Mais la BCE (et la Banque centrale d’Irlande)  n’est pas la FED ni la BOE ! Alors il est vrai comment surveiller les gérants, les titres, les émetteurs ? Comment fournir éventuellement de la liquidité en USD, ou en GBP etc.

C’est vrai, on comprend alors mieux le souci de la Banque d’Irlande, certes prévenir les difficultés en élargissant le champ des dispositifs mais ne veut-elle pas aussi élargir le cercle des responsables d’éventuels dysfonctionnements. Toutefois est-ce la bonne démarche ? On connait la suite : appel à contribution, discussion d’experts, forum etc. . Tout cette démarche produira encore plus de complexification, et plus de concentration ?

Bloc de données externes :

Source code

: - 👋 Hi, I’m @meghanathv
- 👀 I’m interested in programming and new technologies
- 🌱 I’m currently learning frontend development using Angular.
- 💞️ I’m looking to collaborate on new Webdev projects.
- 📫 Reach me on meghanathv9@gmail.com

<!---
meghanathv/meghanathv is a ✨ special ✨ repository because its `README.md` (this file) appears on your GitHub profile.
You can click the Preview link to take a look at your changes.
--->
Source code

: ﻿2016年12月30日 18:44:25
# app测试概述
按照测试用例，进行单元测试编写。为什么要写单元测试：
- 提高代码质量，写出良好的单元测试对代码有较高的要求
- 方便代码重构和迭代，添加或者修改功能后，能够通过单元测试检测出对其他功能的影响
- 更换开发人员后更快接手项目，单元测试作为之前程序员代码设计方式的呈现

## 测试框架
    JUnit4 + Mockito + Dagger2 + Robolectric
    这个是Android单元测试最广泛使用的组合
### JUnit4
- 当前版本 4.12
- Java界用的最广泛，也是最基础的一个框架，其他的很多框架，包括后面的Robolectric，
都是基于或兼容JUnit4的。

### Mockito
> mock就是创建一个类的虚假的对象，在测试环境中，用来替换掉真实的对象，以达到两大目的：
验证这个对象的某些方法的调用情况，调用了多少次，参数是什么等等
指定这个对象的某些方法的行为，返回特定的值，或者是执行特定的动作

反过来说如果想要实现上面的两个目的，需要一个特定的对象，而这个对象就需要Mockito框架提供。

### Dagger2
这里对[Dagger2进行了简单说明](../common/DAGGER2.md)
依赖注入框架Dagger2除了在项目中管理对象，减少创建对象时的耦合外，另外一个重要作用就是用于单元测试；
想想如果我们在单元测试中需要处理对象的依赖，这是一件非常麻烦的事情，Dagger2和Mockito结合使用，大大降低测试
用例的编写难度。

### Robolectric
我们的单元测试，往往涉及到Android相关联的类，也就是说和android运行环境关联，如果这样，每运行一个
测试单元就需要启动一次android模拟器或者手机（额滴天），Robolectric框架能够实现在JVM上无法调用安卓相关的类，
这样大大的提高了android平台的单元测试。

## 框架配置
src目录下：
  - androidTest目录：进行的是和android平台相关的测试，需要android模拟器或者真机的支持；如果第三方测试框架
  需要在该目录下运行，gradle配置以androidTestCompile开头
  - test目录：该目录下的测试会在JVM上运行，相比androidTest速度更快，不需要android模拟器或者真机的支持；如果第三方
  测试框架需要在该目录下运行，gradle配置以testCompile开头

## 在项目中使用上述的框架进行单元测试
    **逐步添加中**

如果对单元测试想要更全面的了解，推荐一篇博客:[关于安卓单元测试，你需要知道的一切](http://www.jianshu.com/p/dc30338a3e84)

Or, il est connu que ces montants gérés pour des entités non européenne sont la contrepartie pour une large part de la trésorerie en USD non rapatriée des grands groupes américains, ou en GBP pour des groupes internationaux. (cf. statistiques US)

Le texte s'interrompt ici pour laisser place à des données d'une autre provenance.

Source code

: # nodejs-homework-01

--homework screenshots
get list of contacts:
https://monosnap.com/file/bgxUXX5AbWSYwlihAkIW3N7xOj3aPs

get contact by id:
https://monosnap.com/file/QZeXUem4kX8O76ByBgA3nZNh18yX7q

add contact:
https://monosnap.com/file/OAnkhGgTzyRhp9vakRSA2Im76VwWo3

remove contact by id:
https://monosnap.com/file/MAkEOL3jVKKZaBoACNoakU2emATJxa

On pourra en matière de conclusion poser ces quelques questions, peut-être un peu naïves :

  • pourquoi maintenir de tels encours dans cette sorte d’enclave d’intérêts US libellés en USD au sein de la zone EURO ?
  • Pourquoi, après une certaine réduction en 2017-1018 (2), malgré la fin du régime fiscal favorable US , les encours ne baissent-ils pas davantage ?
  • Pourquoi ne pas répondre d’abord aux questions précédentes au lieu de faire un nième dispositif réglementaire ?

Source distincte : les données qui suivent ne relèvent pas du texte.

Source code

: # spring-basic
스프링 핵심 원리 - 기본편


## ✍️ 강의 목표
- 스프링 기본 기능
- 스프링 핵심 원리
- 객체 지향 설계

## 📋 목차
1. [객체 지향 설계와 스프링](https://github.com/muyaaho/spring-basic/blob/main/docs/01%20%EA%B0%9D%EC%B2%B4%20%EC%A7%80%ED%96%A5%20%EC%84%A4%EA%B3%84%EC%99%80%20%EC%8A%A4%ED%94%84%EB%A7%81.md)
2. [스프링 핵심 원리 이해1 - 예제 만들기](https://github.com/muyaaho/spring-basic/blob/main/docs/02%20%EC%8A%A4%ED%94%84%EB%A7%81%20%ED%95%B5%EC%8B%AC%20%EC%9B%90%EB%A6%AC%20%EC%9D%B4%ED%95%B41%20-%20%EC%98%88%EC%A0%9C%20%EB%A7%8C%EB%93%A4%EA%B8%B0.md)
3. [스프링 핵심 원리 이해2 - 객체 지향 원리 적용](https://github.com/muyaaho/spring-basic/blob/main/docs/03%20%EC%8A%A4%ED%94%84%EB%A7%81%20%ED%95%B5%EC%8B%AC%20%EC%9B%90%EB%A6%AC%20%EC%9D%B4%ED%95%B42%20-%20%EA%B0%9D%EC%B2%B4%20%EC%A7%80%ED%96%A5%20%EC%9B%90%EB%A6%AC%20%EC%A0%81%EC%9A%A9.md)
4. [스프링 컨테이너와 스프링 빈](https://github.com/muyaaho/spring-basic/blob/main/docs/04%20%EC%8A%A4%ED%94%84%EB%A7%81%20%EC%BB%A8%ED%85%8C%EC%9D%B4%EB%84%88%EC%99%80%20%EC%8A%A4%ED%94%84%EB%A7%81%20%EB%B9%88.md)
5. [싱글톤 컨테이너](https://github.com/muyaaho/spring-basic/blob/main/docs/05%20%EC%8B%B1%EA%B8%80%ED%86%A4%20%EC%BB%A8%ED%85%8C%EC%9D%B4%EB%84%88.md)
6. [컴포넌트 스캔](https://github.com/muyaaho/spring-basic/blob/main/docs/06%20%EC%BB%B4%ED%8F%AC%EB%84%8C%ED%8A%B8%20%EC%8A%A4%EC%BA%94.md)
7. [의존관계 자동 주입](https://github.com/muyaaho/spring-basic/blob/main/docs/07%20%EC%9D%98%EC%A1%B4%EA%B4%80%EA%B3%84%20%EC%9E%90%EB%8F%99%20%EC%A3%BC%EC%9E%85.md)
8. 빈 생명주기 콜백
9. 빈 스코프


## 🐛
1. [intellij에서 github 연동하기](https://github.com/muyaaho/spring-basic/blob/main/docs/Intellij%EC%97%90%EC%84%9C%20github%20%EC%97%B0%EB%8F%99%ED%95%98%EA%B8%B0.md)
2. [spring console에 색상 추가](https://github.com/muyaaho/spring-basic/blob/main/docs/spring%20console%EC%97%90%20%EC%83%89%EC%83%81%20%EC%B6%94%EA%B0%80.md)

(1) CNAV valeur liquidative constante : transaction à cours connu , LVNAN valeur liquidative à faible volatilité, transactions à cours quasi connue, VNAN valeur liquidative variable, transaction sur cours inconnu.

(2) Abolition fin 2017 des régimes fiscaux très critiqués dans les négociations internationale : le foreign sales corporation (FSC) et l’extraterritorial income exclusion (ETI) et leurs remplacements par une taxe la BEAT (base erosion and anti-abuse tax) , et une incitation à localiser les brevets aux Etats-Unis le régime global low-taxed intangible income (GILTI)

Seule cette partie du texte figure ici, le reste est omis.